Britt Robertson is wonderful as Casey. If I were writing this review a few decades ago I wouldn’t be able to escape describing her as “spunky.” She rides motorcycles, solves problems, and doesn’t take no for an answer. She also acts like a teenager in an unusual situation, not a superhero who was just waiting for a chance to show her powers. I like that. Plus, she’s the hero – she’s looking to solve problems, not get rescued. I like that too.
While the acting is superb all around (especially from Clooney playing Frank Walker, a bitter genius), it’s the messages of the movie that really got under my skin: One person can make a difference, and we should never resign ourselves to our fate.
I’ve never believed in fate. Sure, luck and circumstance put some people in a better position to control how their story plays out, but we all have to keep trying.

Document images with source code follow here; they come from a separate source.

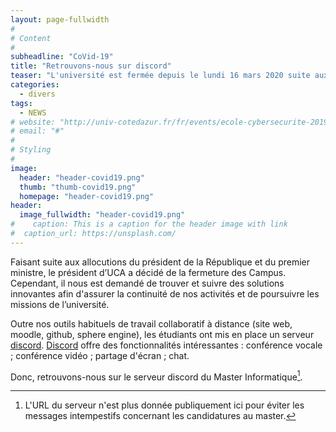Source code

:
 ```yaml
---
layout: page-fullwidth
#
# Content
#
subheadline: "CoVid-19"
title: "Retrouvons-nous sur discord"
teaser: "L'université est fermée depuis le lundi 16 mars 2020 suite aux annonces gouvernementales, mais les cours du Master Informatique continuent sur discord !" 
categories:
  - divers
tags:
  - NEWS
# website: "http://univ-cotedazur.fr/fr/events/ecole-cybersecurite-2019"
# email: "#"
#
# Styling
#
image:
  header: "header-covid19.png"
  thumb: "thumb-covid19.png"
  homepage: "header-covid19.png"
header:
  image_fullwidth: "header-covid19.png"
#    caption: This is a caption for the header image with link
#  caption_url: https://unsplash.com/
---
```


Faisant suite aux allocutions du président de la République et du premier ministre, le président d’UCA a décidé de la fermeture des Campus.
Cependant, il nous est demandé de trouver et suivre des solutions innovantes afin d'assurer la continuité de nos activités et de poursuivre les missions de l’université. 

Outre nos outils habituels de travail collaboratif à distance (site web, moodle, github, sphere engine), les étudiants ont mis en place un serveur [discord](https://discordapp.com/).
[Discord](https://discordapp.com/) offre des fonctionnalités intéressantes : conférence vocale ; conférence vidéo ; partage d'écran ; chat.

Donc, retrouvons-nous sur le serveur discord du Master Informatique[^1].

[^1]: L'URL du serveur n'est plus donnée publiquement ici pour éviter les messages intempestifs concernant les candidatures au master. 



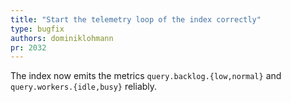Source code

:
 ```yaml
---
title: "Start the telemetry loop of the index correctly"
type: bugfix
authors: dominiklohmann
pr: 2032
---
```


The index now emits the metrics `query.backlog.{low,normal}` and
`query.workers.{idle,busy}` reliably.
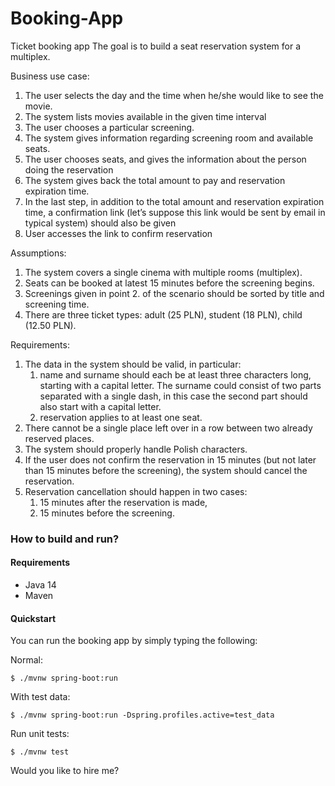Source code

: # Booking-App

Ticket booking app
The goal is to build a seat reservation system for a multiplex.

Business use case:
1. The user selects the day and the time when he/she would like to see the movie.
2. The system lists movies available in the given time interval
3. The user chooses a particular screening.
4. The system gives information regarding screening room and available seats.
5. The user chooses seats, and gives the information about the person doing the reservation
6. The system gives back the total amount to pay and reservation expiration time.
7. In the last step, in addition to the total amount and reservation expiration time, a
confirmation link (let’s suppose this link would be sent by email in typical system)
should also be given
8. User accesses the link to confirm reservation

Assumptions:
1. The system covers a single cinema with multiple rooms (multiplex).
2. Seats can be booked at latest 15 minutes before the screening begins.
3. Screenings given in point 2. of the scenario should be sorted by title and screening
time.
4. There are three ticket types: adult (25 PLN), student (18 PLN), child (12.50 PLN).

Requirements:
1. The data in the system should be valid, in particular:
    1. name and surname should each be at least three characters long, starting
with a capital letter. The surname could consist of two parts separated with a
single dash, in this case the second part should also start with a capital letter.
    2. reservation applies to at least one seat.
2. There cannot be a single place left over in a row between two already reserved
places.
3. The system should properly handle Polish characters.
4. If the user does not confirm the reservation in 15 minutes (but not later than 15
minutes before the screening), the system should cancel the reservation. 
5. Reservation cancellation should happen in two cases:
    1. 15 minutes after the reservation is made,
    2. 15 minutes before the screening.
### How to build and run?

#### Requirements

* Java 14
* Maven

#### Quickstart

You can run the booking app by simply typing the following:

Normal:
```console
$ ./mvnw spring-boot:run
```

With test data:
```console
$ ./mvnw spring-boot:run -Dspring.profiles.active=test_data
```

Run unit tests:
```console
$ ./mvnw test
```

Would you like to hire me?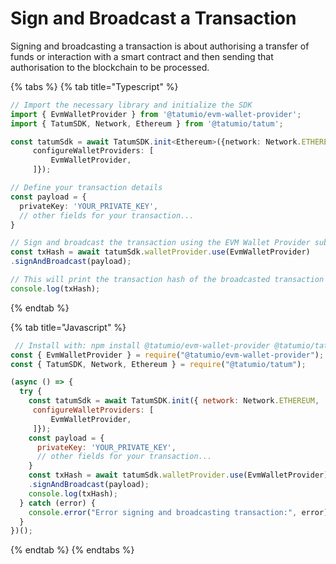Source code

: # Sign and Broadcast a Transaction

Signing and broadcasting a transaction is about authorising a transfer of funds or interaction with a smart contract and then sending that authorisation to the blockchain to be processed.

{% tabs %}
{% tab title="Typescript" %}
```typescript
// Import the necessary library and initialize the SDK
import { EvmWalletProvider } from '@tatumio/evm-wallet-provider';
import { TatumSDK, Network, Ethereum } from '@tatumio/tatum';

const tatumSdk = await TatumSDK.init<Ethereum>({network: Network.ETHEREUM,
     configureWalletProviders: [
         EvmWalletProvider,
     ]});

// Define your transaction details
const payload = {
  privateKey: 'YOUR_PRIVATE_KEY',
  // other fields for your transaction...
}

// Sign and broadcast the transaction using the EVM Wallet Provider submodule
const txHash = await tatumSdk.walletProvider.use(EvmWalletProvider)
.signAndBroadcast(payload);

// This will print the transaction hash of the broadcasted transaction
console.log(txHash);

```
{% endtab %}

{% tab title="Javascript" %}
```javascript
 // Install with: npm install @tatumio/evm-wallet-provider @tatumio/tatum
const { EvmWalletProvider } = require("@tatumio/evm-wallet-provider");
const { TatumSDK, Network, Ethereum } = require("@tatumio/tatum");

(async () => {
  try {
    const tatumSdk = await TatumSDK.init({ network: Network.ETHEREUM,
     configureWalletProviders: [
         EvmWalletProvider,
     ]});
    const payload = {
      privateKey: 'YOUR_PRIVATE_KEY',
      // other fields for your transaction...
    }
    const txHash = await tatumSdk.walletProvider.use(EvmWalletProvider)
    .signAndBroadcast(payload);
    console.log(txHash);
  } catch (error) {
    console.error("Error signing and broadcasting transaction:", error);
  }
})();

```
{% endtab %}
{% endtabs %}
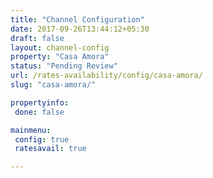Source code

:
 ```yaml
---
title: "Channel Configuration"
date: 2017-09-26T13:44:12+05:30
draft: false
layout: channel-config
property: "Casa Amora"
status: "Pending Review"
url: /rates-availability/config/casa-amora/
slug: "casa-amora/"

propertyinfo:
 done: false

mainmenu:
 config: true
 ratesavail: true

---
```


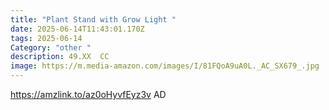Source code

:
 ```yaml
---
title: "Plant Stand with Grow Light "
date: 2025-06-14T11:43:01.170Z
tags: 2025-06-14
Category: "other "
description: 49.XX  CC
image: https://m.media-amazon.com/images/I/81FQoA9uA0L._AC_SX679_.jpg
---
```

https://amzlink.to/az0oHyvfEyz3v    AD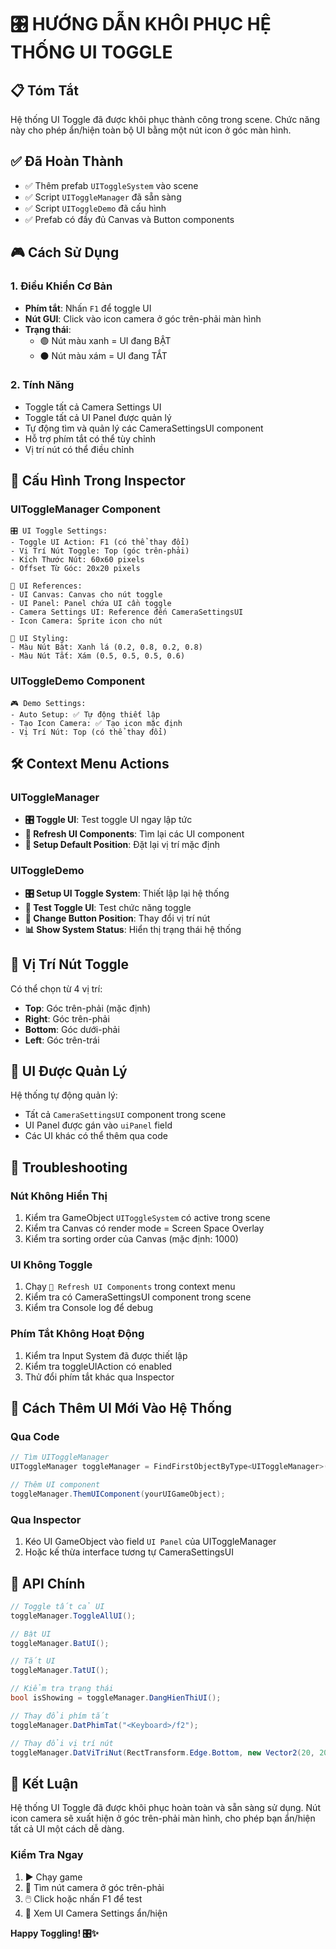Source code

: # 🎛️ HƯỚNG DẪN KHÔI PHỤC HỆ THỐNG UI TOGGLE

## 📋 Tóm Tắt
Hệ thống UI Toggle đã được khôi phục thành công trong scene. Chức năng này cho phép ẩn/hiện toàn bộ UI bằng một nút icon ở góc màn hình.

## ✅ Đã Hoàn Thành
- ✅ Thêm prefab `UIToggleSystem` vào scene
- ✅ Script `UIToggleManager` đã sẵn sàng
- ✅ Script `UIToggleDemo` đã cấu hình
- ✅ Prefab có đầy đủ Canvas và Button components

## 🎮 Cách Sử Dụng

### 1. Điều Khiển Cơ Bản
- **Phím tắt**: Nhấn `F1` để toggle UI
- **Nút GUI**: Click vào icon camera ở góc trên-phải màn hình
- **Trạng thái**: 
  - 🟢 Nút màu xanh = UI đang BẬT
  - ⚫ Nút màu xám = UI đang TẮT

### 2. Tính Năng
- Toggle tất cả Camera Settings UI
- Toggle tất cả UI Panel được quản lý
- Tự động tìm và quản lý các CameraSettingsUI component
- Hỗ trợ phím tắt có thể tùy chỉnh
- Vị trí nút có thể điều chỉnh

## 🔧 Cấu Hình Trong Inspector

### UIToggleManager Component
```
🎛️ UI Toggle Settings:
- Toggle UI Action: F1 (có thể thay đổi)
- Vị Trí Nút Toggle: Top (góc trên-phải)
- Kích Thước Nút: 60x60 pixels
- Offset Từ Góc: 20x20 pixels

📱 UI References:
- UI Canvas: Canvas cho nút toggle
- UI Panel: Panel chứa UI cần toggle
- Camera Settings UI: Reference đến CameraSettingsUI
- Icon Camera: Sprite icon cho nút

🎨 UI Styling:
- Màu Nút Bật: Xanh lá (0.2, 0.8, 0.2, 0.8)
- Màu Nút Tắt: Xám (0.5, 0.5, 0.5, 0.6)
```

### UIToggleDemo Component
```
🎮 Demo Settings:
- Auto Setup: ✅ Tự động thiết lập
- Tạo Icon Camera: ✅ Tạo icon mặc định
- Vị Trí Nút: Top (có thể thay đổi)
```

## 🛠️ Context Menu Actions

### UIToggleManager
- **🎛️ Toggle UI**: Test toggle UI ngay lập tức
- **📱 Refresh UI Components**: Tìm lại các UI component
- **🔧 Setup Default Position**: Đặt lại vị trí mặc định

### UIToggleDemo
- **🎛️ Setup UI Toggle System**: Thiết lập lại hệ thống
- **🧪 Test Toggle UI**: Test chức năng toggle
- **📍 Change Button Position**: Thay đổi vị trí nút
- **📊 Show System Status**: Hiển thị trạng thái hệ thống

## 📍 Vị Trí Nút Toggle

Có thể chọn từ 4 vị trí:
- **Top**: Góc trên-phải (mặc định)
- **Right**: Góc trên-phải
- **Bottom**: Góc dưới-phải  
- **Left**: Góc trên-trái

## 🎯 UI Được Quản Lý

Hệ thống tự động quản lý:
- Tất cả `CameraSettingsUI` component trong scene
- UI Panel được gán vào `uiPanel` field
- Các UI khác có thể thêm qua code

## 🐛 Troubleshooting

### Nút Không Hiển Thị
1. Kiểm tra GameObject `UIToggleSystem` có active trong scene
2. Kiểm tra Canvas có render mode = Screen Space Overlay
3. Kiểm tra sorting order của Canvas (mặc định: 1000)

### UI Không Toggle
1. Chạy `📱 Refresh UI Components` trong context menu
2. Kiểm tra có CameraSettingsUI component trong scene
3. Kiểm tra Console log để debug

### Phím Tắt Không Hoạt Động
1. Kiểm tra Input System đã được thiết lập
2. Kiểm tra toggleUIAction có enabled
3. Thử đổi phím tắt khác qua Inspector

## 🔄 Cách Thêm UI Mới Vào Hệ Thống

### Qua Code
```csharp
// Tìm UIToggleManager
UIToggleManager toggleManager = FindFirstObjectByType<UIToggleManager>();

// Thêm UI component
toggleManager.ThemUIComponent(yourUIGameObject);
```

### Qua Inspector
1. Kéo UI GameObject vào field `UI Panel` của UIToggleManager
2. Hoặc kế thừa interface tương tự CameraSettingsUI

## 📝 API Chính

```csharp
// Toggle tất cả UI
toggleManager.ToggleAllUI();

// Bật UI
toggleManager.BatUI();

// Tắt UI  
toggleManager.TatUI();

// Kiểm tra trạng thái
bool isShowing = toggleManager.DangHienThiUI();

// Thay đổi phím tắt
toggleManager.DatPhimTat("<Keyboard>/f2");

// Thay đổi vị trí nút
toggleManager.DatViTriNut(RectTransform.Edge.Bottom, new Vector2(20, 20));
```

## 🎉 Kết Luận

Hệ thống UI Toggle đã được khôi phục hoàn toàn và sẵn sàng sử dụng. Nút icon camera sẽ xuất hiện ở góc trên-phải màn hình, cho phép bạn ẩn/hiện tất cả UI một cách dễ dàng.

### Kiểm Tra Ngay
1. ▶️ Chạy game
2. 👀 Tìm nút camera ở góc trên-phải
3. 🖱️ Click hoặc nhấn F1 để test
4. 🎯 Xem UI Camera Settings ẩn/hiện

**Happy Toggling! 🎛️✨**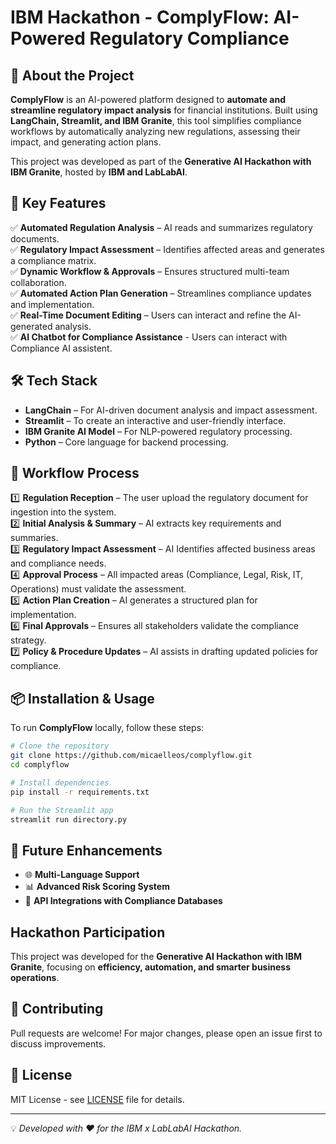 # IBM Hackathon - ComplyFlow: AI-Powered Regulatory Compliance

## 🚀 About the Project

**ComplyFlow** is an AI-powered platform designed to **automate and streamline regulatory impact analysis** for financial institutions. Built using **LangChain, Streamlit, and IBM Granite**, this tool simplifies compliance workflows by automatically analyzing new regulations, assessing their impact, and generating action plans.

This project was developed as part of the **Generative AI Hackathon with IBM Granite**, hosted by **IBM and LabLabAI**.

## 🎯 Key Features

✅ **Automated Regulation Analysis** – AI reads and summarizes regulatory documents.\
✅ **Regulatory Impact Assessment** – Identifies affected areas and generates a compliance matrix.\
✅ **Dynamic Workflow & Approvals** – Ensures structured multi-team collaboration.\
✅ **Automated Action Plan Generation** – Streamlines compliance updates and implementation.\
✅ **Real-Time Document Editing** – Users can interact and refine the AI-generated analysis.\
✅ **AI Chatbot for Compliance Assistance** - Users can interact with Compliance AI assistent.

## 🛠️ Tech Stack

- **LangChain** – For AI-driven document analysis and impact assessment.
- **Streamlit** – To create an interactive and user-friendly interface.
- **IBM Granite AI Model** – For NLP-powered regulatory processing.
- **Python** – Core language for backend processing.

## 🔄 Workflow Process

1️⃣ **Regulation Reception** – The user upload the regulatory document for ingestion into the system.\
2️⃣ **Initial Analysis & Summary** – AI extracts key requirements and summaries.\
3️⃣ **Regulatory Impact Assessment** – AI Identifies affected business areas and compliance needs.\
4️⃣ **Approval Process** – All impacted areas (Compliance, Legal, Risk, IT, Operations) must validate the assessment.\
5️⃣ **Action Plan Creation** – AI generates a structured plan for implementation.\
6️⃣ **Final Approvals** – Ensures all stakeholders validate the compliance strategy.\
7️⃣ **Policy & Procedure Updates** – AI assists in drafting updated policies for compliance.

## 📦 Installation & Usage

To run **ComplyFlow** locally, follow these steps:

```bash
# Clone the repository
git clone https://github.com/micaelleos/complyflow.git
cd complyflow

# Install dependencies
pip install -r requirements.txt

# Run the Streamlit app
streamlit run directory.py
```

## 🚀 Future Enhancements

- 🌐 **Multi-Language Support**
- 📊 **Advanced Risk Scoring System**
- 🔗 **API Integrations with Compliance Databases**

## Hackathon Participation

This project was developed for the **Generative AI Hackathon with IBM Granite**, focusing on **efficiency, automation, and smarter business operations**.

## 🤝 Contributing

Pull requests are welcome! For major changes, please open an issue first to discuss improvements.

## 📜 License

MIT License - see [LICENSE](LICENSE) file for details.

---

💡 *Developed with ❤️ for the IBM x LabLabAI Hackathon.*

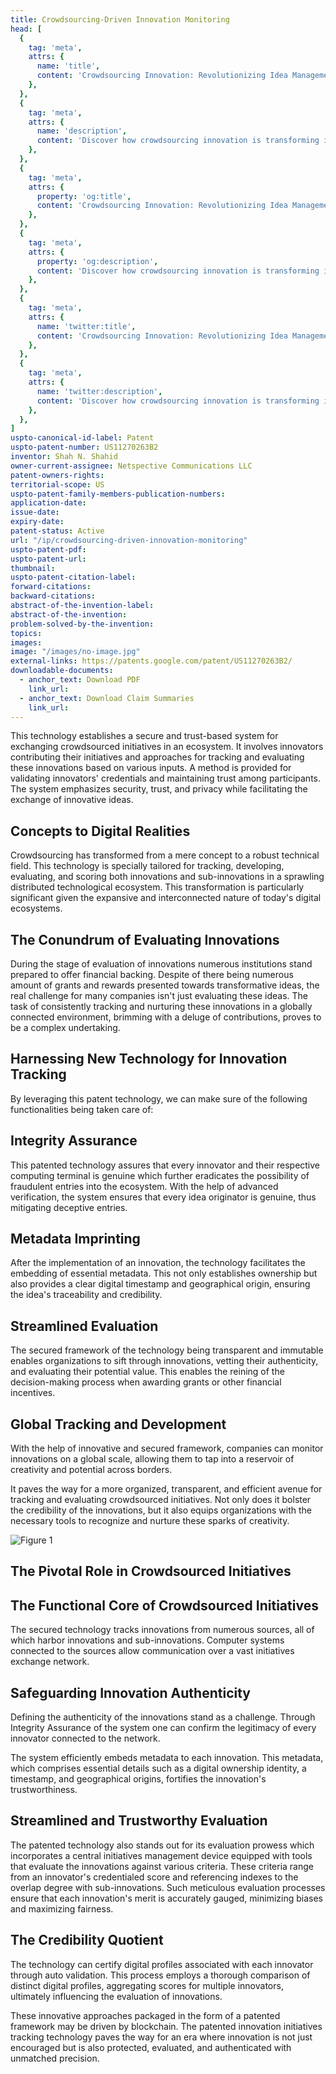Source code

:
 ```yaml
---
title: Crowdsourcing-Driven Innovation Monitoring
head: [
  {
    tag: 'meta',
    attrs: {
      name: 'title',
      content: 'Crowdsourcing Innovation: Revolutionizing Idea Management | IntellectualFrontiers',
    },
  },
  {
    tag: 'meta',
    attrs: {
      name: 'description',
      content: 'Discover how crowdsourcing innovation is transforming idea management. Explore a blockchain-based ecosystem for secure idea sharing, evaluation, and digital identity validation.' ,
    },
  },
  {
    tag: 'meta',
    attrs: {
      property: 'og:title',
      content: 'Crowdsourcing Innovation: Revolutionizing Idea Management | IntellectualFrontiers',
    },
  },
  {
    tag: 'meta',
    attrs: {
      property: 'og:description',
      content: 'Discover how crowdsourcing innovation is transforming idea management. Explore a blockchain-based ecosystem for secure idea sharing, evaluation, and digital identity validation.',
    },
  },
  {
    tag: 'meta',
    attrs: {
      name: 'twitter:title',
      content: 'Crowdsourcing Innovation: Revolutionizing Idea Management | IntellectualFrontiers',
    },
  },
  {
    tag: 'meta',
    attrs: {
      name: 'twitter:description',
      content: 'Discover how crowdsourcing innovation is transforming idea management. Explore a blockchain-based ecosystem for secure idea sharing, evaluation, and digital identity validation.',
    },
  },
]
uspto-canonical-id-label: Patent
uspto-patent-number: US11270263B2
inventor: Shah N. Shahid
owner-current-assignee: Netspective Communications LLC
patent-owners-rights: 
territorial-scope: US
uspto-patent-family-members-publication-numbers:
application-date: 
issue-date: 
expiry-date: 
patent-status: Active
url: "/ip/crowdsourcing-driven-innovation-monitoring"
uspto-patent-pdf:
uspto-patent-url:
thumbnail: 
uspto-patent-citation-label: 
forward-citations: 
backward-citations:
abstract-of-the-invention-label: 
abstract-of-the-invention: 
problem-solved-by-the-invention:
topics: 
images:
image: "/images/no-image.jpg"
external-links: https://patents.google.com/patent/US11270263B2/
downloadable-documents: 
  - anchor_text: Download PDF
    link_url: 
  - anchor_text: Download Claim Summaries
    link_url: 
---
```


This technology establishes a secure and trust-based system for exchanging crowdsourced initiatives in an ecosystem. It involves innovators contributing their initiatives and approaches for tracking and evaluating these innovations based on various inputs. A method is provided for validating innovators' credentials and maintaining trust among participants. The system emphasizes security, trust, and privacy while facilitating the exchange of innovative ideas.


## Concepts to Digital Realities

Crowdsourcing has transformed from a mere concept to a robust technical field. This technology is specially tailored for tracking, developing, evaluating, and scoring both innovations and sub-innovations in a sprawling distributed technological ecosystem. This transformation is particularly significant given the expansive and interconnected nature of today's digital ecosystems.

## The Conundrum of Evaluating Innovations

During the stage of evaluation of innovations numerous institutions stand prepared to offer financial backing. Despite of there being numerous amount of grants and rewards presented towards transformative ideas, the real challenge for many companies isn't just evaluating these ideas. The task of consistently tracking and nurturing these innovations in a globally connected environment, brimming with a deluge of contributions, proves to be a complex undertaking.

## Harnessing New Technology for Innovation Tracking

By leveraging this patent technology, we can make sure of the following functionalities being taken care of:

## Integrity Assurance

This patented technology assures that every innovator and their respective computing terminal is genuine which further eradicates the possibility of fraudulent entries into the ecosystem. With the help of advanced verification, the system ensures that every idea originator is genuine, thus mitigating deceptive entries.

## Metadata Imprinting

After the implementation of an innovation, the technology facilitates the embedding of essential metadata. This not only establishes ownership but also provides a clear digital timestamp and geographical origin, ensuring the idea's traceability and credibility.

## Streamlined Evaluation

The secured framework of the technology being transparent and immutable enables organizations to sift through innovations, vetting their authenticity, and evaluating their potential value. This enables the reining of the decision-making process when awarding grants or other financial incentives.

## Global Tracking and Development

With the help of innovative and secured framework, companies can monitor innovations on a global scale, allowing them to tap into a reservoir of creativity and potential across borders.

It paves the way for a more organized, transparent, and efficient avenue for tracking and evaluating crowdsourced initiatives. Not only does it bolster the credibility of the innovations, but it also equips organizations with the necessary tools to recognize and nurture these sparks of creativity.

<div class="center-elements"> 

![Figure 1](/images/patent-summaries/us11270263b2-image-01.png)

</div>

## The Pivotal Role in Crowdsourced Initiatives

## The Functional Core of Crowdsourced Initiatives

The secured technology tracks innovations from numerous sources, all of which harbor innovations and sub-innovations. Computer systems connected to the sources allow communication over a vast initiatives exchange network.

## Safeguarding Innovation Authenticity

Defining the authenticity of the innovations stand as a challenge. Through Integrity Assurance of the system one can confirm the legitimacy of every innovator connected to the network.

The system efficiently embeds metadata to each innovation. This metadata, which comprises essential details such as a digital ownership identity, a timestamp, and geographical origins, fortifies the innovation's trustworthiness.

## Streamlined and Trustworthy Evaluation

The patented technology also stands out for its evaluation prowess which incorporates a central initiatives management device equipped with tools that evaluate the innovations against various criteria. These criteria range from an innovator's credentialed score and referencing indexes to the overlap degree with sub-innovations. Such meticulous evaluation processes ensure that each innovation's merit is accurately gauged, minimizing biases and maximizing fairness.

## The Credibility Quotient

The technology can certify digital profiles associated with each innovator through auto validation. This process employs a thorough comparison of distinct digital profiles, aggregating scores for multiple innovators, ultimately influencing the evaluation of innovations.

These innovative approaches packaged in the form of a patented framework may be driven by blockchain. The patented innovation initiatives tracking technology paves the way for an era where innovation is not just encouraged but is also protected, evaluated, and authenticated with unmatched precision.

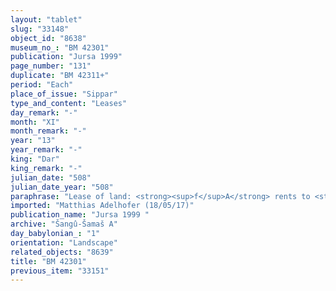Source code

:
 ```yaml
---
layout: "tablet"
slug: "33148"
object_id: "8638"
museum_no_: "BM 42301"
publication: "Jursa 1999"
page_number: "131"
duplicate: "BM 42311+"
period: "Each"
place_of_issue: "Sippar"
type_and_content: "Leases"
day_remark: "-"
month: "XI"
month_remark: "-"
year: "13"
year_remark: "-"
king: "Dar"
king_remark: "-"
julian_date: "508"
julian_date_year: "508"
paraphrase: "Lease of land: <strong><sup>f</sup>A</strong> rents to <strong>B</strong> the field of her son <strong>C </strong>in Til-gubbi for a yearly rent of 45 kor (8100 l) of dates, 40 loads of palm-frond ribs (<em>huṣābu</em>), 40 palm-leaf baskets (<em>tuhallu</em>), and 40 date baskets (<em>gip&ucirc;</em>). He is to guard, irrigate, cultivate and pay the gardener. <strong><sup>f</sup>A</strong> pays for the works on the dam and dyke [of ...], the payment of the supervisor of the canal, the tithe and the impost of the priest (<em>&scaron;ang&ucirc;</em>) of Sippar. [From the ...] of the 14<sup>th</sup> [year] this land is at <strong>B</strong>&rsquo;s disposal, for 8 years. 6 witnesses and the scribe: &Scaron;ama&scaron;-iddin/L&acirc;b&acirc;&scaron;i//Nann&ucirc;tu.<br /> &nbsp;<br /> <strong><sup>f</sup></strong><strong>A</strong> = <sup>f</sup>Inbāya/Nab&ucirc;-&scaron;umu-iddin/Ileˀˀi-Marduk; <strong>B</strong> = Bēl-rēmanni/Mu&scaron;eb&scaron;i-Marduk//&Scaron;ang&ucirc;-&Scaron;ama&scaron;; <strong>C</strong>&nbsp;= Nidintu-Marduk/&Scaron;ama&scaron;-&scaron;umu-lī&scaron;ir//Ileˀˀi-Marduk, son of <strong><sup>f</sup>A</strong><br /> &nbsp;"
imported: "Matthias Adelhofer (18/05/17)"
publication_name: "Jursa 1999 "
archive: "Šangû-Šamaš A"
day_babylonian_: "1"
orientation: "Landscape"
related_objects: "8639"
title: "BM 42301"
previous_item: "33151"
---
```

And Casey does keep trying, despite bitter middle-aged men and murderous robots and incredible odds.
Unfortunately, after an exciting, mystery-filled beginning, and before the action-packed ending, the movie loses its way a bit as Casey tries to get to Tomorrowland. I feel like a good fifteen minutes (at least) could have been cut from the middle third of the movie without hurting anything.
The ending did have me crying, and the movie has stayed with me. My son wasn’t able to attend the screening I went to, and I don’t mind seeing it again with him. I think 8-13 is the sweet spot for this movie, although the younger kids might get a bit bored during some of the more talky scenes about the science-y stuff. Not to imply that kids are bored by science; I love science, but I was a bit bored during some of those conversations. A lot of what is happening is left unexplained, and what is explained is sometimes explained in a very boring way, but you just have to kind-of go with it. (Again, Lost. Grrrr.)
If you’re thinking of bringing even younger kids to see Tomorrowland, you should know that there is a lot of violence in the movie (fighting, explosions, car accidents), but while it’s not exactly cartoonish, none of it is gory.
Tomorrowland is rated PG, and opens today nationwide.